Work task: Would you retype all of these records exactly?
/---
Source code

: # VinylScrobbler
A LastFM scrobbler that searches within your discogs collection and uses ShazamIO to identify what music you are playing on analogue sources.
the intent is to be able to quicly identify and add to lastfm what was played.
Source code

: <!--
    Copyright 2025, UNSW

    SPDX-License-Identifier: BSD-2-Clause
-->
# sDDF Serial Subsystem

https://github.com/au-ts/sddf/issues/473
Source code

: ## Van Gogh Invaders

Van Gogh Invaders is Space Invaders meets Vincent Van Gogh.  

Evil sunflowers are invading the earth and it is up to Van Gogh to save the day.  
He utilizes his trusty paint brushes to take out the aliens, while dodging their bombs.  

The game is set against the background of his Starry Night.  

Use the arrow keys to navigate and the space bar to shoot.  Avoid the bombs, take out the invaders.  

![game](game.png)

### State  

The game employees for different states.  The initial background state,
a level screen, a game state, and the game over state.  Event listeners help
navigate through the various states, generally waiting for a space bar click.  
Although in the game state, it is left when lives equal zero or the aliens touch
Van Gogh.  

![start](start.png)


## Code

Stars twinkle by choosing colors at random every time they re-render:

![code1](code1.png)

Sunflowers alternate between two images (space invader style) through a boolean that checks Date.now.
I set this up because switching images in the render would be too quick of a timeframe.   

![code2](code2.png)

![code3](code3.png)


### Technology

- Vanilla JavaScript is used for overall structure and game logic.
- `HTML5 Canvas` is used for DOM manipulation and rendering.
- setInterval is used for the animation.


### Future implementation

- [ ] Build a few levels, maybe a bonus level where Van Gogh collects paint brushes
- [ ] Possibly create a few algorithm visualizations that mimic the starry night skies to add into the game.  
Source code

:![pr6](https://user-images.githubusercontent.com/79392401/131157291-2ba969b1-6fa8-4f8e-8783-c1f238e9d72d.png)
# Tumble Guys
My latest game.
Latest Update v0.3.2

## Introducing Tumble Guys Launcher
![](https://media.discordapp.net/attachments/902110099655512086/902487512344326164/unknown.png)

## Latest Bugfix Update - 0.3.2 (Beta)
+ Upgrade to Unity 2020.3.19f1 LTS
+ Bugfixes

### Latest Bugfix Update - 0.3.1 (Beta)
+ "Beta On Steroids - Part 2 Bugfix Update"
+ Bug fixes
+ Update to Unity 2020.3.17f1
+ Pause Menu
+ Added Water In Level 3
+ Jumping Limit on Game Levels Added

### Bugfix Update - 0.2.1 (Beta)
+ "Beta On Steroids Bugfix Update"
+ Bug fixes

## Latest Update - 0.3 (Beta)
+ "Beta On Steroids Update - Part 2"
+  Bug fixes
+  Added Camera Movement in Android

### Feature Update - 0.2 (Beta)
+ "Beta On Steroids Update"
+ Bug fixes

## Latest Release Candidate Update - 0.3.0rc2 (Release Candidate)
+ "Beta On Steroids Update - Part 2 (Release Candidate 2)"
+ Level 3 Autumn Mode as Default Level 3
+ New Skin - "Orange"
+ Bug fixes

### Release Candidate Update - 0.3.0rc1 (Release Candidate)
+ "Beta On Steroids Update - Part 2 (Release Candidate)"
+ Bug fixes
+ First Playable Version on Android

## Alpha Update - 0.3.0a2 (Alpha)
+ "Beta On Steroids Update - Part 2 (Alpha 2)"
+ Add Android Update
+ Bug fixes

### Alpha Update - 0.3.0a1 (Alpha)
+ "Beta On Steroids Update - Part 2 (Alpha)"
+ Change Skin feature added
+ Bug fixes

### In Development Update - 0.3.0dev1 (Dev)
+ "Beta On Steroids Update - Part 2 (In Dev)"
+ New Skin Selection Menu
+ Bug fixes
\---
Task answer:
Source code

: # VinylScrobbler
A LastFM scrobbler that searches within your discogs collection and uses ShazamIO to identify what music you are playing on analogue sources.
the intent is to be able to quicly identify and add to lastfm what was played.
Source code

: <!--
    Copyright 2025, UNSW

    SPDX-License-Identifier: BSD-2-Clause
-->
# sDDF Serial Subsystem

https://github.com/au-ts/sddf/issues/473
Source code

: ## Van Gogh Invaders

Van Gogh Invaders is Space Invaders meets Vincent Van Gogh.  

Evil sunflowers are invading the earth and it is up to Van Gogh to save the day.  
He utilizes his trusty paint brushes to take out the aliens, while dodging their bombs.  

The game is set against the background of his Starry Night.  

Use the arrow keys to navigate and the space bar to shoot.  Avoid the bombs, take out the invaders.  

![game](game.png)

### State  

The game employees for different states.  The initial background state,
a level screen, a game state, and the game over state.  Event listeners help
navigate through the various states, generally waiting for a space bar click.  
Although in the game state, it is left when lives equal zero or the aliens touch
Van Gogh.  

![start](start.png)


## Code

Stars twinkle by choosing colors at random every time they re-render:

![code1](code1.png)

Sunflowers alternate between two images (space invader style) through a boolean that checks Date.now.
I set this up because switching images in the render would be too quick of a timeframe.   

![code2](code2.png)

![code3](code3.png)


### Technology

- Vanilla JavaScript is used for overall structure and game logic.
- `HTML5 Canvas` is used for DOM manipulation and rendering.
- setInterval is used for the animation.


### Future implementation

- [ ] Build a few levels, maybe a bonus level where Van Gogh collects paint brushes
- [ ] Possibly create a few algorithm visualizations that mimic the starry night skies to add into the game.  
Source code

:![pr6](https://user-images.githubusercontent.com/79392401/131157291-2ba969b1-6fa8-4f8e-8783-c1f238e9d72d.png)
# Tumble Guys
My latest game.
Latest Update v0.3.2

## Introducing Tumble Guys Launcher
![](https://media.discordapp.net/attachments/902110099655512086/902487512344326164/unknown.png)

## Latest Bugfix Update - 0.3.2 (Beta)
+ Upgrade to Unity 2020.3.19f1 LTS
+ Bugfixes

### Latest Bugfix Update - 0.3.1 (Beta)
+ "Beta On Steroids - Part 2 Bugfix Update"
+ Bug fixes
+ Update to Unity 2020.3.17f1
+ Pause Menu
+ Added Water In Level 3
+ Jumping Limit on Game Levels Added

### Bugfix Update - 0.2.1 (Beta)
+ "Beta On Steroids Bugfix Update"
+ Bug fixes

## Latest Update - 0.3 (Beta)
+ "Beta On Steroids Update - Part 2"
+  Bug fixes
+  Added Camera Movement in Android

### Feature Update - 0.2 (Beta)
+ "Beta On Steroids Update"
+ Bug fixes

## Latest Release Candidate Update - 0.3.0rc2 (Release Candidate)
+ "Beta On Steroids Update - Part 2 (Release Candidate 2)"
+ Level 3 Autumn Mode as Default Level 3
+ New Skin - "Orange"
+ Bug fixes

### Release Candidate Update - 0.3.0rc1 (Release Candidate)
+ "Beta On Steroids Update - Part 2 (Release Candidate)"
+ Bug fixes
+ First Playable Version on Android

## Alpha Update - 0.3.0a2 (Alpha)
+ "Beta On Steroids Update - Part 2 (Alpha 2)"
+ Add Android Update
+ Bug fixes

### Alpha Update - 0.3.0a1 (Alpha)
+ "Beta On Steroids Update - Part 2 (Alpha)"
+ Change Skin feature added
+ Bug fixes

### In Development Update - 0.3.0dev1 (Dev)
+ "Beta On Steroids Update - Part 2 (In Dev)"
+ New Skin Selection Menu
+ Bug fixes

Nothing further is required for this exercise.